■ Available data:
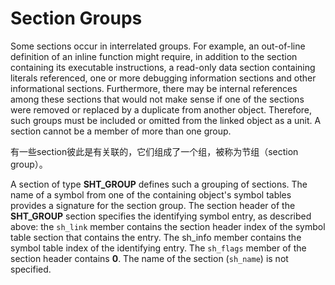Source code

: # Section Groups

Some sections occur in interrelated groups. For example, an out-of-line definition of an inline function might require, in addition to the section containing its executable instructions, a read-only data section containing literals referenced, one or more debugging information sections and other informational sections. Furthermore, there may be internal references among these sections that would not make sense if one of the sections were removed or replaced by a duplicate from another object. Therefore, such groups must be included or omitted from the linked object as a unit. A section cannot be a member of more than one group.

有一些section彼此是有关联的，它们组成了一个组，被称为节组（section group）。



A section of type **SHT_GROUP** defines such a grouping of sections. The name of a symbol from one of the containing object's symbol tables provides a signature for the section group. The section header of the **SHT_GROUP** section specifies the identifying symbol entry, as described above: the `sh_link` member contains the section header index of the symbol table section that contains the entry. The sh_info member contains the symbol table index of the identifying entry. The `sh_flags` member of the section header contains **0**. The name of the section (`sh_name`) is not specified.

■ What you will do: Take every line from the records that holds "containing" and copy it down.

■ Written reply:
Some sections occur in interrelated groups. For example, an out-of-line definition of an inline function might require, in addition to the section containing its executable instructions, a read-only data section containing literals referenced, one or more debugging information sections and other informational sections. Furthermore, there may be internal references among these sections that would not make sense if one of the sections were removed or replaced by a duplicate from another object. Therefore, such groups must be included or omitted from the linked object as a unit. A section cannot be a member of more than one group.
A section of type **SHT_GROUP** defines such a grouping of sections. The name of a symbol from one of the containing object's symbol tables provides a signature for the section group. The section header of the **SHT_GROUP** section specifies the identifying symbol entry, as described above: the `sh_link` member contains the section header index of the symbol table section that contains the entry. The sh_info member contains the symbol table index of the identifying entry. The `sh_flags` member of the section header contains **0**. The name of the section (`sh_name`) is not specified.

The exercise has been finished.